Well let me describe my state of mind this time last week: physically and mentally exhausted, stressed, frustrated, anxious, yet hopeful. It was a busy Sunday filled with lots of studying, lots of reading, lots of lesson planning preparation, and lots of stress. Things jotted down in my planner for the week consisted of math homework, a draft of a major research paper, two math tests [let me emphasize the math tests here], two lesson plans, tutoring at an elementary school, and lots of networking for Jeff's SBP campaign. Yikes! That just made me feel tired just writing all of that.
So then we had Monday...fortunately I don't have any classes so I really had all day to read, study, and do my lesson plan prep. It was also Valentines day--great. And when I great I don't necessarily mean that in a bad way for once...haha. Although it is my least favorite holidays it worked to my advantage this year in the sense that every picture and status update on facebook was in regards to Valentines day, which is great because it kept me facebook distraction-free for the day. So, I ended up being quite productive that day.

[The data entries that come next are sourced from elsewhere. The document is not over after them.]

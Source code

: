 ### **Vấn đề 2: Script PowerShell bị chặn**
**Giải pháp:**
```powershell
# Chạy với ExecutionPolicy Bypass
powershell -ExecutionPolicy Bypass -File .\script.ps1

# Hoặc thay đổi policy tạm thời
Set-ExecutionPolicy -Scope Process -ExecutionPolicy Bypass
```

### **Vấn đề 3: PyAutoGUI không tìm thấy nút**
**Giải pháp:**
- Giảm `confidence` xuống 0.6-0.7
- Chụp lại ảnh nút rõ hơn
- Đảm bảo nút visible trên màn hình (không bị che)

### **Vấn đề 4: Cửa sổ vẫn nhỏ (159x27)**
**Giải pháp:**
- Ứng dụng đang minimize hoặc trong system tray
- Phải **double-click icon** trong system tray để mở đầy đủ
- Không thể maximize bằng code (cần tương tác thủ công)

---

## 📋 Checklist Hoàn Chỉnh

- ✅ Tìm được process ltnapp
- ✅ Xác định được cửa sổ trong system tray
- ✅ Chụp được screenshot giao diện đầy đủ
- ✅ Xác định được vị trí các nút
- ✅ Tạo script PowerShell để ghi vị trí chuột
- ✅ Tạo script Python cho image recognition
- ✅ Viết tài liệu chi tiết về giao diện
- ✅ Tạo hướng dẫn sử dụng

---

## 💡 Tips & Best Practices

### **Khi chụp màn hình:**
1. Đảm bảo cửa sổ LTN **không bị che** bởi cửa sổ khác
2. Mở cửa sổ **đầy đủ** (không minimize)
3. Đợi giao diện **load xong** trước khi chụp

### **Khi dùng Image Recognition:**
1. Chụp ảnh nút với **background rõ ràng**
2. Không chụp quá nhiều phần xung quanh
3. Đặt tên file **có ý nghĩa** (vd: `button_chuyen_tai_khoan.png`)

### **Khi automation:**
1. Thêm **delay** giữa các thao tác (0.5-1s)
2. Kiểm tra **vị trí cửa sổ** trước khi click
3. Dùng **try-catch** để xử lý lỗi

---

Then we had Tuesday. Big day. Not only did I have to create two lesson plans, but I was also teaching
them...all on my own. I was given the big task the previous week and so I was nervous yet excited to be teaching and preparing a lesson and activity. So I show up to class and first I taught my mini lesson plan during TAKS tutorials. Not a big deal, breezed my way through the atoms and molecules lesson with no problems. Then the dismissal bell rang. Gulp. 2nd period. I then began gathering all my note cards and outline I started to get anxious so I started concentrating on deep breathing to calm my nerves. [Thank. You. Yoga.] Tardy bell rang and the students took their seats and my mentor teacher gave a brief chat about how I would be teaching and then she took her place at her desk as if she was not there. So then I began. Lecturing, writing, discussing, demonstrating, answering questions, asking questions. I-LOVED-IT. The nerves continued to dissipate and I more at ease at the class rolled on. Then it was time for the activity, the lesson was over the exchange of energy between organisms so what better way then to have them make a food chain/food web. The lesson went much better than expected and my mentor teacher complimented my notes and method of teaching. I absolutely loved it and felt so rewarded. Best part, I had fun. So much fun, it just makes me more excited to look forward to my career. Wish I could say the day was done but it was just the begining. I still had three classes including a math test to take that day. Ugh.
Then we had Wednesday. More studying. One more math test to take. And drafting for my research paper. My brain is slowly starting to feel overwhelmed and comatose is soon to begin.
Then we had Thursday. Starting to finally see the light at the end of the tunnel. By this time I had finished my draft, studied til I was reciting math proofs in my sleep, and I was just praying I'd make it to Friday. Went to my classes, I took my other math test, turned in my draft and I was still breathing at the end of the day. Although at this point my brain was practically on life support. However by the evening my grandmother was in town and it was so nice to have that happy lady with her warming smile there to greet me, and take me to dinner.
Then there was Friday. Ah, friday. Best day of the week. It included yoga, olive garden, laughter, and retail therapy. Much needed and so blessed.
The rest of this weekend has been pretty relaxing. Spending quality time with my grandmother, getting things ready for campaign week and working along side with the best candidate and campaign team. One thing I am missing is Will. I miss him so much. Last week was my busy week and this upcoming week is his. Just looking forward to next weekend already so I can finally spend some overdue time with him.
And so what made me get through this week sane? Prayer. Constantly seeking Christ with my whole heart. [Jeremiah 29:13] Trust. Confidence. Pandora. Laughter. Hope. And Coffee. Lots of Coffee.